Agent skill
e2e-outside-in-test-generator
Generates comprehensive end-to-end test scenarios using outside-in methodology. Supports 5 app types: Web (Playwright), CLI, TUI, API, and MCP (gadugi YAML). Auto-detects app type or accepts explicit override.
Install this agent skill to your Project
npx add-skill https://github.com/rysweet/amplihack/tree/main/.claude/skills/e2e-outside-in-test-generator
SKILL.md
E2E Outside-In Test Generator
Automatically generates comprehensive end-to-end Playwright tests for full-stack applications using outside-in testing methodology. Generates 40+ tests across 7 categories, finds real bugs, and validates through iterative fix loops.
LEVEL 1: Quick Start
Purpose
This skill analyzes your full-stack application and generates a complete Playwright test suite that:
- Validates user journeys from browser through backend
- Finds real bugs through systematic exploration
- Runs deterministically with no flakiness
- Integrates with CI out of the box
When to Use
Activate this skill when you:
- Need comprehensive browser testing for a full-stack app
- Want to validate critical user flows end-to-end
- Need regression coverage before major refactoring
- Are preparing for production deployment
Requirements: Your project must have both a frontend (Next.js, React, Vue, Angular) and backend API.
Quick Start
# In your project root
$ claude
> add e2e tests
The skill automatically:
- Analyzes your application (routes, API endpoints, database schema)
- Sets up infrastructure (Playwright config, test helpers, seed data)

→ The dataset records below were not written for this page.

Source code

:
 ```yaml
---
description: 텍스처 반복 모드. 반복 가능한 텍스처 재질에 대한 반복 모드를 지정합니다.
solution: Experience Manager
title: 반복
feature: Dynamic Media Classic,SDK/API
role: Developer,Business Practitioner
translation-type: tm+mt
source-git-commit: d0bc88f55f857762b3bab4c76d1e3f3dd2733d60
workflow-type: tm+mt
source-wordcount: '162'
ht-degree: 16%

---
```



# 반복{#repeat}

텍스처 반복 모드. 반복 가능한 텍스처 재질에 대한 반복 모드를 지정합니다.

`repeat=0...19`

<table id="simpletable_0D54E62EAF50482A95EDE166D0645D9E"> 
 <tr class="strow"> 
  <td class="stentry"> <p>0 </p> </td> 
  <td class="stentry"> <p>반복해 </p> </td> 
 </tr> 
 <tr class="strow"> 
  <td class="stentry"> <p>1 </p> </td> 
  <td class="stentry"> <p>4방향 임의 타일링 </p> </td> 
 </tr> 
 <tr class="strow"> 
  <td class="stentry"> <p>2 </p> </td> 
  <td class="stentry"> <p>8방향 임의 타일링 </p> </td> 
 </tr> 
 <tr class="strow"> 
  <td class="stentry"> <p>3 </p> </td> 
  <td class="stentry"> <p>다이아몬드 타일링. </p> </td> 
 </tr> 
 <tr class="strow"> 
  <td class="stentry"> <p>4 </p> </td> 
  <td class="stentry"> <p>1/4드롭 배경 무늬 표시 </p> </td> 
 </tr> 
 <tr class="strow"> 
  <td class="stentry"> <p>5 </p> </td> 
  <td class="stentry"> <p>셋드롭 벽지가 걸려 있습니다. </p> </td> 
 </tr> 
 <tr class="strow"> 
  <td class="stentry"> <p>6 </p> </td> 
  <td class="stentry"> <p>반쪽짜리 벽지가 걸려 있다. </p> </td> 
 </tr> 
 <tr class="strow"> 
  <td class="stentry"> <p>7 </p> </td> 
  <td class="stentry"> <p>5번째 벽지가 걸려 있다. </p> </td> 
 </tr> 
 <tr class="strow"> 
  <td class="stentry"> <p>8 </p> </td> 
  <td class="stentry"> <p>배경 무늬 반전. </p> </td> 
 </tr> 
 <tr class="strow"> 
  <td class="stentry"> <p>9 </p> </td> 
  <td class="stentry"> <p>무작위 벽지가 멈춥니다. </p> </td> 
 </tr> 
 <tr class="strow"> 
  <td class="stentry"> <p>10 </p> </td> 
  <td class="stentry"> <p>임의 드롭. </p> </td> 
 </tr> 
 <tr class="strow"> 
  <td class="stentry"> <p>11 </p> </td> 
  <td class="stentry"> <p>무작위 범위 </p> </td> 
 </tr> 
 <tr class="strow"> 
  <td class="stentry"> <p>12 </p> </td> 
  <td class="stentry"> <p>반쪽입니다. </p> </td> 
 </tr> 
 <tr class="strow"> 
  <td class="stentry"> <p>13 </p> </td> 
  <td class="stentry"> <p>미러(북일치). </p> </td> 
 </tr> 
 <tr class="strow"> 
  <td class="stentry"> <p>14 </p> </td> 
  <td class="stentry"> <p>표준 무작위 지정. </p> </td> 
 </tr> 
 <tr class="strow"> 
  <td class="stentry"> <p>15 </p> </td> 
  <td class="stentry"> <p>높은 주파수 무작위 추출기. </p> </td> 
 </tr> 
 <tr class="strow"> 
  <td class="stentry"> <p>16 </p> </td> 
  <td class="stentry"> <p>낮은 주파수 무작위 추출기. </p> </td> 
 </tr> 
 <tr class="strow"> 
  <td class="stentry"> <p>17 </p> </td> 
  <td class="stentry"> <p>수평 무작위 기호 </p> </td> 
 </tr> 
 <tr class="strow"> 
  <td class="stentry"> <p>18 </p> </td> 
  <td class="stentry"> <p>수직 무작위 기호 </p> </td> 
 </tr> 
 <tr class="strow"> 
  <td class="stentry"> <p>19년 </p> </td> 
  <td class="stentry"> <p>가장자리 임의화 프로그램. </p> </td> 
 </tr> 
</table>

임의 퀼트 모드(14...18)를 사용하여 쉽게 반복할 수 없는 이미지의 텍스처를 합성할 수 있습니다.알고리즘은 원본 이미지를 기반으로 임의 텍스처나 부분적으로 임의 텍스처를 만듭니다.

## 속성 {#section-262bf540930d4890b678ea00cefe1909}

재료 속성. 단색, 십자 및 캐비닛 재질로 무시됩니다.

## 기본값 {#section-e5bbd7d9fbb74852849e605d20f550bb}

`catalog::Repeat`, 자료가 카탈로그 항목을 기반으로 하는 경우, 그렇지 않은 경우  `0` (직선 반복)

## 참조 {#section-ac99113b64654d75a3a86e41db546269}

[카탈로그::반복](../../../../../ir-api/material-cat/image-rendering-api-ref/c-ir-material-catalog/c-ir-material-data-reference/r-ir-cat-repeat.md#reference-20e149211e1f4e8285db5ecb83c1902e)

- Generates 40+ tests across 7 categories
- Runs tests and fixes failures (up to 5 iterations)
- Reports coverage and recommendations
Expected Output
e2e/
├── playwright.config.ts # Playwright configuration
├── test-helpers/
│ ├── auth.ts # Authentication helpers
│ ├── navigation.ts # Navigation helpers
│ ├── assertions.ts # Custom assertions
│ └── data-setup.ts # Test data management
├── fixtures/
│ ├── users.json # Test user data
│ ├── products.json # Test product data
│ └── seed.sql # Database seed script
├── happy-path/
│ ├── user-registration.spec.ts
│ ├── user-login.spec.ts
│ └── checkout-flow.spec.ts
├── edge-cases/
│ ├── invalid-inputs.spec.ts
│ └── boundary-conditions.spec.ts
├── error-handling/
│ ├── network-failures.spec.ts
│ └── validation-errors.spec.ts
├── performance/
│ ├── page-load-times.spec.ts
│ └── api-response-times.spec.ts
├── security/
│ ├── unauthorized-access.spec.ts
│ └── xss-protection.spec.ts
├── accessibility/
│ ├── keyboard-navigation.spec.ts
│ └── screen-reader.spec.ts
└── integration/
├── database-persistence.spec.ts
└── api-integration.spec.ts
Total: 42 tests across 7 categories
Run Your Tests
# Run all tests
npx playwright test
# Run specific category
npx playwright test e2e/happy-path
# Run in headed mode
npx playwright test --headed
# Run in debug mode
npx playwright test --debug
Success Criteria
After generation, your test suite achieves:
- ✓ 40+ tests across all 7 categories
- ✓ 100% pass rate after fix loop
- ✓ <2 minute total execution time
- ✓ ≥1 real bug discovered during generation
- ✓ Zero flakiness (deterministic test data)
LEVEL 2: Full Features
The 5 Phases
graph LR
A[Phase 1: Analysis] --> B[Phase 2: Infrastructure]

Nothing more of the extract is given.